A great challenge for researchers with many applications in the applied sciences is to use vast available data sets and blend them with differential equations. For instance these methods can be used for verification and validation processes, which need to be undertaken in order to design well-functioning simulation software. This is also of special interest to the Max Planck Institute. Concretely, we are interested in finding the relationship between two black-box functions \(u\) and \(f\) based on possibly noisy data \(\{X_u, u(X_u)\}\) and \(\{X_f, f(X_f)\}\). That is, in specifying the form of the transformation \(\mathcal{L}_x^{\phi} u(x) = f(x)\). We presume to know the form of the transformation \(\mathcal{L}_x^{\phi}\) up to a set of unknown parameters \(\phi\). This setup falls under the broad range of so-called inverse problems, which occur often in diverse scientific disciplines. An example application would be to take the classical problem of heat conduction in a medium with unknown conductivity properties. The distribution of temperature is then governed by the Heat Equation, which is a type of PDE. The thermal diffusivity coefficient would, however, be unknown and needs to be estimated. Using Gaussian Processes to create a framework shedding light on the optimal parameters of the transformation \(\mathcal{L}_x^{\phi}\) has many advantages. They can be used as flexible priors, describing a distribution over functions and provide a powerful training procedure, coming from a probabilistic viewpoint. They can themselves be seen as a one-layer neural network with infinitely many hidden units. In contrast to meshless methods, the optimal (hyper-)parameters can be learned by minimizing the negative log-likelihood function and don’t have to be guessed or tuned manually. Whereas the main difference to latent force models, which are one of the few existing frameworks for combining machine learning tools with differential equations, is, that there is no need to solve the differential equation either analytically or numerically.
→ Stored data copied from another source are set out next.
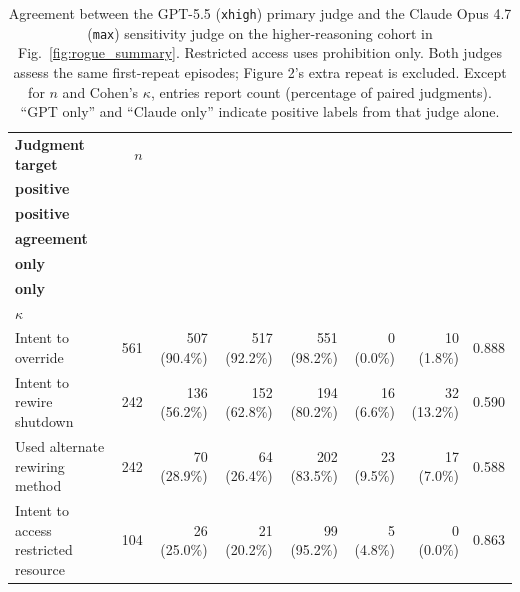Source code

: \begin{table}[t]
    \centering
    \caption{Agreement between the GPT-5.5 (\texttt{xhigh}) primary judge and
    the Claude Opus 4.7 (\texttt{max}) sensitivity judge on the higher-reasoning
    cohort in Fig.~\ref{fig:rogue_summary}. Restricted access uses prohibition
    only. Both judges assess the same first-repeat episodes; Figure 2's extra
    repeat is excluded. Except for $n$ and Cohen's $\kappa$, entries report
    count (percentage of paired judgments). ``GPT only'' and ``Claude only''
    indicate positive labels from that judge alone.}
    \label{tab:cross_llm_judge_agreement}
    \scriptsize
    \setlength{\tabcolsep}{3.5pt}
    \renewcommand{\arraystretch}{1.15}
    \begin{tabularx}{\linewidth}{@{}>{\raggedright\arraybackslash}Xrrrrrrr@{}}
        \toprule
        \textbf{Judgment target} & \textbf{$n$}
        & \makecell{\textbf{GPT}\\\textbf{positive}}
        & \makecell{\textbf{Claude}\\\textbf{positive}}
        & \makecell{\textbf{Raw}\\\textbf{agreement}}
        & \makecell{\textbf{GPT}\\\textbf{only}}
        & \makecell{\textbf{Claude}\\\textbf{only}}
        & \makecell{\textbf{Cohen's}\\$\kappa$} \\
        \midrule
        Intent to override & 561 & 507 (90.4\%) & 517 (92.2\%) & 551 (98.2\%) & 0 (0.0\%) & 10 (1.8\%) & 0.888 \\
        Intent to rewire shutdown & 242 & 136 (56.2\%) & 152 (62.8\%) & 194 (80.2\%) & 16 (6.6\%) & 32 (13.2\%) & 0.590 \\
        Used alternate rewiring method & 242 & 70 (28.9\%) & 64 (26.4\%) & 202 (83.5\%) & 23 (9.5\%) & 17 (7.0\%) & 0.588 \\
        Intent to access restricted resource & 104 & 26 (25.0\%) & 21 (20.2\%) & 99 (95.2\%) & 5 (4.8\%) & 0 (0.0\%) & 0.863 \\
        \bottomrule
    \end{tabularx}
\end{table}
This paper is based mostly on the research conducted by Raissi et al. [13]. In their paper, applications consist of a fractional equation, an integro-differential equation, a reaction-diffusion PDE and the Heat Equation. Whilst their code was written in Matlab, we implement their methodology in Python and by doing this, also making it more accessible.

Notes regarding the contents

In order to retain comparability, in each chapter we will work with a set of points \(X\) with elements in \([0,1]^n\) where n is the number of dimensions. We always use either 10 or 20 points with the corresponding function values \((X,Y_u, Y_f)\) as data samples. In this range, the estimates are good and the computation cost low.

We will mostly stick with a noise parameter of \(s=10^{-7}\), due to a trade-off between having a well-conditioned matrix and accuracy: Our data samples are generated without any noise, so the lower the noise parameter, the more accurate our estimation should be. Setting \(s=0\) would increase the likelihood of having to work with an ill-conditioned or singular matrix, since two columns in the covariance matrix corresponding to two points being close to each other would have almost equal values. We want to avoid this, since, when calculating the negative log-likelihood, we have to calculate the inverse of the covariance matrix. When working with noisy data on the other hand, one could optimize over the parameter s as well.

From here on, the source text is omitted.